> _Work item_
Please print the records below word for word.
Start of Data under study
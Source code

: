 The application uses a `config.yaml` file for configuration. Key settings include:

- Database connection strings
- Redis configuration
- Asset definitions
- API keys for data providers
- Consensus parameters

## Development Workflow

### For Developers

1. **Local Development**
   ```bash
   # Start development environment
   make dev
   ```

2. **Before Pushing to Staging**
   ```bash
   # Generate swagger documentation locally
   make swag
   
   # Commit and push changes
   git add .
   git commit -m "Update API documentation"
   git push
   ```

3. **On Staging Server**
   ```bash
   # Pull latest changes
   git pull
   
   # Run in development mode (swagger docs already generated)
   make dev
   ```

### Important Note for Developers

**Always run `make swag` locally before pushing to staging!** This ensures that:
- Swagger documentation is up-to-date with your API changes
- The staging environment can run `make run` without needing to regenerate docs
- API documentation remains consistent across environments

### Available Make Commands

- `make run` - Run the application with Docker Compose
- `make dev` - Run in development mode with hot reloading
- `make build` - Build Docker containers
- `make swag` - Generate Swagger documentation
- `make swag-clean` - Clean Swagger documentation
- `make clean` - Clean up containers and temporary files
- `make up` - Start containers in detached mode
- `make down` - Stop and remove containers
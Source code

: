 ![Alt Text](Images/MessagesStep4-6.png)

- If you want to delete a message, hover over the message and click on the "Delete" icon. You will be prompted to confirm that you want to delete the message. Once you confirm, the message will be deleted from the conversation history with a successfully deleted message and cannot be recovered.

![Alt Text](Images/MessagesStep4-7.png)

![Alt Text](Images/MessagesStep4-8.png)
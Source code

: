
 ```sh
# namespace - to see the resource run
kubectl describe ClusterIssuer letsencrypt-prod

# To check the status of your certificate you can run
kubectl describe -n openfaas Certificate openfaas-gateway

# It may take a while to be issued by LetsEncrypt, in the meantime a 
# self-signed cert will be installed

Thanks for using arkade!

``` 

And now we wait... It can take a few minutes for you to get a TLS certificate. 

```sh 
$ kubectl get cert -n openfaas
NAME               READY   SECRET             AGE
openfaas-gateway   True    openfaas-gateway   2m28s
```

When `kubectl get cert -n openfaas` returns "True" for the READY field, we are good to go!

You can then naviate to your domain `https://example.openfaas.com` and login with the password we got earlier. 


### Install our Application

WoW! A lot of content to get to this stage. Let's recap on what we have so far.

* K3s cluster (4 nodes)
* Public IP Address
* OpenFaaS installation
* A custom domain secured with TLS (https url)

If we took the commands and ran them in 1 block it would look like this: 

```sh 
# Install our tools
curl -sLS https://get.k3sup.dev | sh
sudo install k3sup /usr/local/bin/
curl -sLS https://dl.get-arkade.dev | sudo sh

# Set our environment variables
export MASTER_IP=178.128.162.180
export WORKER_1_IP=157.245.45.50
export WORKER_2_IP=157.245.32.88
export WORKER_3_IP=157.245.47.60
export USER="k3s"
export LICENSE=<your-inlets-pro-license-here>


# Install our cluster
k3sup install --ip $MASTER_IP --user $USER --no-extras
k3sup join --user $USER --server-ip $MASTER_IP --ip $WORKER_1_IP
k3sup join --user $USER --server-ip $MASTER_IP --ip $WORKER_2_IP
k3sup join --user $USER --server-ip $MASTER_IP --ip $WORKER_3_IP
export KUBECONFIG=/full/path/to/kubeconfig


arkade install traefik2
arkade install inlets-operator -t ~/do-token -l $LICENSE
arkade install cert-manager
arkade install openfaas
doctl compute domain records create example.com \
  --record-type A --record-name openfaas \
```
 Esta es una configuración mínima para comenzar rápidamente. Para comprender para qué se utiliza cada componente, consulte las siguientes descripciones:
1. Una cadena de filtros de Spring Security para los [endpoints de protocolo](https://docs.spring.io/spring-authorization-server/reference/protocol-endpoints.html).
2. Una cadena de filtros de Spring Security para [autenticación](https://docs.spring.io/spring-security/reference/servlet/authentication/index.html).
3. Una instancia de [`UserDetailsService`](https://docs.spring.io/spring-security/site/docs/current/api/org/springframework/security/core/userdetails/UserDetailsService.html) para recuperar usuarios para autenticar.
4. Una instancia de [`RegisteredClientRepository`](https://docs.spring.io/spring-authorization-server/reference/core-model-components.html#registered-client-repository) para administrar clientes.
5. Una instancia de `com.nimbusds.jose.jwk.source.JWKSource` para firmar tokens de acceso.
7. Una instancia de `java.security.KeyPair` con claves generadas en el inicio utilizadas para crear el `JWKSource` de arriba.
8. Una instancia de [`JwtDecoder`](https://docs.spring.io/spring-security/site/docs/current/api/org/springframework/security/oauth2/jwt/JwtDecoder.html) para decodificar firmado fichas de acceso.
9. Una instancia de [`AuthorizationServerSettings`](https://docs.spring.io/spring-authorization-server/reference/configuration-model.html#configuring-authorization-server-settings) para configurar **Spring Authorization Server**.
End of Data under study
> _Finished exercise_
Source code

: The application uses a `config.yaml` file for configuration. Key settings include:

- Database connection strings
- Redis configuration
- Asset definitions
- API keys for data providers
- Consensus parameters

## Development Workflow

### For Developers

1. **Local Development**
   ```bash
   # Start development environment
   make dev
   ```

2. **Before Pushing to Staging**
   ```bash
   # Generate swagger documentation locally
   make swag
   
   # Commit and push changes
   git add .
   git commit -m "Update API documentation"
   git push
   ```

3. **On Staging Server**
   ```bash
   # Pull latest changes
   git pull
   
   # Run in development mode (swagger docs already generated)
   make dev
   ```

### Important Note for Developers

**Always run `make swag` locally before pushing to staging!** This ensures that:
- Swagger documentation is up-to-date with your API changes
- The staging environment can run `make run` without needing to regenerate docs
- API documentation remains consistent across environments

### Available Make Commands

- `make run` - Run the application with Docker Compose
- `make dev` - Run in development mode with hot reloading
- `make build` - Build Docker containers
- `make swag` - Generate Swagger documentation
- `make swag-clean` - Clean Swagger documentation
- `make clean` - Clean up containers and temporary files
- `make up` - Start containers in detached mode
- `make down` - Stop and remove containers
Source code

: ![Alt Text](Images/MessagesStep4-6.png)

- If you want to delete a message, hover over the message and click on the "Delete" icon. You will be prompted to confirm that you want to delete the message. Once you confirm, the message will be deleted from the conversation history with a successfully deleted message and cannot be recovered.

![Alt Text](Images/MessagesStep4-7.png)

![Alt Text](Images/MessagesStep4-8.png)
Source code

:
 ```sh
# namespace - to see the resource run
kubectl describe ClusterIssuer letsencrypt-prod

# To check the status of your certificate you can run
kubectl describe -n openfaas Certificate openfaas-gateway

# It may take a while to be issued by LetsEncrypt, in the meantime a 
# self-signed cert will be installed

Thanks for using arkade!

``` 

And now we wait... It can take a few minutes for you to get a TLS certificate. 

```sh 
$ kubectl get cert -n openfaas
NAME               READY   SECRET             AGE
openfaas-gateway   True    openfaas-gateway   2m28s
```

When `kubectl get cert -n openfaas` returns "True" for the READY field, we are good to go!

You can then naviate to your domain `https://example.openfaas.com` and login with the password we got earlier. 


### Install our Application

WoW! A lot of content to get to this stage. Let's recap on what we have so far.

* K3s cluster (4 nodes)
* Public IP Address
* OpenFaaS installation
* A custom domain secured with TLS (https url)

If we took the commands and ran them in 1 block it would look like this: 

```sh 
# Install our tools
curl -sLS https://get.k3sup.dev | sh
sudo install k3sup /usr/local/bin/
curl -sLS https://dl.get-arkade.dev | sudo sh

# Set our environment variables
export MASTER_IP=178.128.162.180
export WORKER_1_IP=157.245.45.50
export WORKER_2_IP=157.245.32.88
export WORKER_3_IP=157.245.47.60
export USER="k3s"
export LICENSE=<your-inlets-pro-license-here>


# Install our cluster
k3sup install --ip $MASTER_IP --user $USER --no-extras
k3sup join --user $USER --server-ip $MASTER_IP --ip $WORKER_1_IP
k3sup join --user $USER --server-ip $MASTER_IP --ip $WORKER_2_IP
k3sup join --user $USER --server-ip $MASTER_IP --ip $WORKER_3_IP
export KUBECONFIG=/full/path/to/kubeconfig


arkade install traefik2
arkade install inlets-operator -t ~/do-token -l $LICENSE
arkade install cert-manager
arkade install openfaas
doctl compute domain records create example.com \
  --record-type A --record-name openfaas \
```
 Esta es una configuración mínima para comenzar rápidamente. Para comprender para qué se utiliza cada componente, consulte las siguientes descripciones:
1. Una cadena de filtros de Spring Security para los [endpoints de protocolo](https://docs.spring.io/spring-authorization-server/reference/protocol-endpoints.html).
2. Una cadena de filtros de Spring Security para [autenticación](https://docs.spring.io/spring-security/reference/servlet/authentication/index.html).
3. Una instancia de [`UserDetailsService`](https://docs.spring.io/spring-security/site/docs/current/api/org/springframework/security/core/userdetails/UserDetailsService.html) para recuperar usuarios para autenticar.
4. Una instancia de [`RegisteredClientRepository`](https://docs.spring.io/spring-authorization-server/reference/core-model-components.html#registered-client-repository) para administrar clientes.
5. Una instancia de `com.nimbusds.jose.jwk.source.JWKSource` para firmar tokens de acceso.
7. Una instancia de `java.security.KeyPair` con claves generadas en el inicio utilizadas para crear el `JWKSource` de arriba.
8. Una instancia de [`JwtDecoder`](https://docs.spring.io/spring-security/site/docs/current/api/org/springframework/security/oauth2/jwt/JwtDecoder.html) para decodificar firmado fichas de acceso.
9. Una instancia de [`AuthorizationServerSettings`](https://docs.spring.io/spring-authorization-server/reference/configuration-model.html#configuring-authorization-server-settings) para configurar **Spring Authorization Server**.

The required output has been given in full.